Brief:
In the records below, find each line containing the word "KoehlerClem" and copy it.

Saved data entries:
◇ ◇ ◇ ◇ ◇
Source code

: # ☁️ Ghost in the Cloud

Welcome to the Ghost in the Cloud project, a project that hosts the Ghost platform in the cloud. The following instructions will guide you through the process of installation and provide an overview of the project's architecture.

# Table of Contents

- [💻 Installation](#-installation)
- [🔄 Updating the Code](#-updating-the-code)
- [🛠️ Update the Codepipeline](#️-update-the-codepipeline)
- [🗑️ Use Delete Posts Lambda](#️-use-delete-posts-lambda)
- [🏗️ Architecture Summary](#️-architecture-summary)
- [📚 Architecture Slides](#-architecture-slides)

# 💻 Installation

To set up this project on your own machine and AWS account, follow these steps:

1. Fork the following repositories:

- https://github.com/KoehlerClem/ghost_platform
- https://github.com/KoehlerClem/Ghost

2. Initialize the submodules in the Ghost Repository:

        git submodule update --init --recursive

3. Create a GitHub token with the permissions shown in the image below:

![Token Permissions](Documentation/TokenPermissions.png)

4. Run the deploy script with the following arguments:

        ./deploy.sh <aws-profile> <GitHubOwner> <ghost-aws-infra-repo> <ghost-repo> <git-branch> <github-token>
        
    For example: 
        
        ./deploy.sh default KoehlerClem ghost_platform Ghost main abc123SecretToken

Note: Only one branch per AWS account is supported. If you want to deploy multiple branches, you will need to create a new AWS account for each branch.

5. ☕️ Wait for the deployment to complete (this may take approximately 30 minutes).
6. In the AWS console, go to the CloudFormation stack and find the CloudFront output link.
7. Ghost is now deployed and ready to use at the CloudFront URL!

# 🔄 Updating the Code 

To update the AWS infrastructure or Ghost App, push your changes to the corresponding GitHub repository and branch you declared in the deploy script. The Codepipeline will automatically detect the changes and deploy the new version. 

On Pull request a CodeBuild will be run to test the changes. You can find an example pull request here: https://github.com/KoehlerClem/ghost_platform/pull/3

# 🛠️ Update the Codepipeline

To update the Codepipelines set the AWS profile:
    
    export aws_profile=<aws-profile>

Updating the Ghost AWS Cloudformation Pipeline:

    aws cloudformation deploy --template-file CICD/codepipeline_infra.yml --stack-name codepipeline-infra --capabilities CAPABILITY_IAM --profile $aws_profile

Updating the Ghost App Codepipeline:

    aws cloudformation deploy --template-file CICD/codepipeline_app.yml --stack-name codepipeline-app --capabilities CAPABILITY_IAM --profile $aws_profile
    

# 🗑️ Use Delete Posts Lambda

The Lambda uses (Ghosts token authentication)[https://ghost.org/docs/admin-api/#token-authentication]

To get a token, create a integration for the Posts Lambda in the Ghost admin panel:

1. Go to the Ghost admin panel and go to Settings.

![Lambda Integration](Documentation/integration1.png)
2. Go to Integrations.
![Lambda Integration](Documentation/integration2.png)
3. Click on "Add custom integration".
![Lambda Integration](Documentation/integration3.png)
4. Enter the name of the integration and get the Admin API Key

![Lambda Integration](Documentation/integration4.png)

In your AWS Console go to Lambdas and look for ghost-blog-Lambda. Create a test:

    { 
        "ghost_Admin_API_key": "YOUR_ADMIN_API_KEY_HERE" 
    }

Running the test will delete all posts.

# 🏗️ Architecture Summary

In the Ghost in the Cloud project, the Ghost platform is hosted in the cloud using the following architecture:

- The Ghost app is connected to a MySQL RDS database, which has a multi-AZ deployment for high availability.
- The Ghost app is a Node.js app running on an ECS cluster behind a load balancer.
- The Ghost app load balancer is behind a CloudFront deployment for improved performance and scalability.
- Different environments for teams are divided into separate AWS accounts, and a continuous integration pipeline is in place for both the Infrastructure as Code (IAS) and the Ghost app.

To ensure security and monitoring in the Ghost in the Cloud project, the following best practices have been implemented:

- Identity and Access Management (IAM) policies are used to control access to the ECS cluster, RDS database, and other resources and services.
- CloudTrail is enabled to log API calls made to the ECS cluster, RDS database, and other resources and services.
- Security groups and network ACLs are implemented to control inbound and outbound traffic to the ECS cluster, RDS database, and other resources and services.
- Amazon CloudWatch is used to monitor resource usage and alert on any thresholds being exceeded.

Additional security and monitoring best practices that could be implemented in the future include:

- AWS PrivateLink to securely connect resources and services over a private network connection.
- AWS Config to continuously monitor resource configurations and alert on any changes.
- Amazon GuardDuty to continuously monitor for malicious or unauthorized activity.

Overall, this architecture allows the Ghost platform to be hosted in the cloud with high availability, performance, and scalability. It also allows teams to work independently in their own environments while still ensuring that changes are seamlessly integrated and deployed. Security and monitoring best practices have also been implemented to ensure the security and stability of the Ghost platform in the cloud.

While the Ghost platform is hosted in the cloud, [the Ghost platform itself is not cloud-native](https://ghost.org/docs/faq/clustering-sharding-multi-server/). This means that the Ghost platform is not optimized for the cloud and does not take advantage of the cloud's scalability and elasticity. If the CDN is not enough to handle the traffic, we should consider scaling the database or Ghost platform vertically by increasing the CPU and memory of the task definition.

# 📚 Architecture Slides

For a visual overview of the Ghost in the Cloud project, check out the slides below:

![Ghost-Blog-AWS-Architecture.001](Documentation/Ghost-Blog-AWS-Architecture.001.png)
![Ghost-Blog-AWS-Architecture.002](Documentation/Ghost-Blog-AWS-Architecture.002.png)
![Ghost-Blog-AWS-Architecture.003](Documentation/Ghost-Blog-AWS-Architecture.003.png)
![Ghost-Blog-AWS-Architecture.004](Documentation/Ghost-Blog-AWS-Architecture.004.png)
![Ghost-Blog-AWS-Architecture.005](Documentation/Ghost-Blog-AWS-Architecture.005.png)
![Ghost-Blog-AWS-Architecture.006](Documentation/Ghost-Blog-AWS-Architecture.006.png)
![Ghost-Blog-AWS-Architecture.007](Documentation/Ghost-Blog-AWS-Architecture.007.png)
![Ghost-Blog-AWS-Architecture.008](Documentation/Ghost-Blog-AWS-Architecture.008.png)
◇ ◇ ◇ ◇ ◇
Answer area:
- https://github.com/KoehlerClem/ghost_platform
- https://github.com/KoehlerClem/Ghost
        ./deploy.sh default KoehlerClem ghost_platform Ghost main abc123SecretToken
On Pull request a CodeBuild will be run to test the changes. You can find an example pull request here: https://github.com/KoehlerClem/ghost_platform/pull/3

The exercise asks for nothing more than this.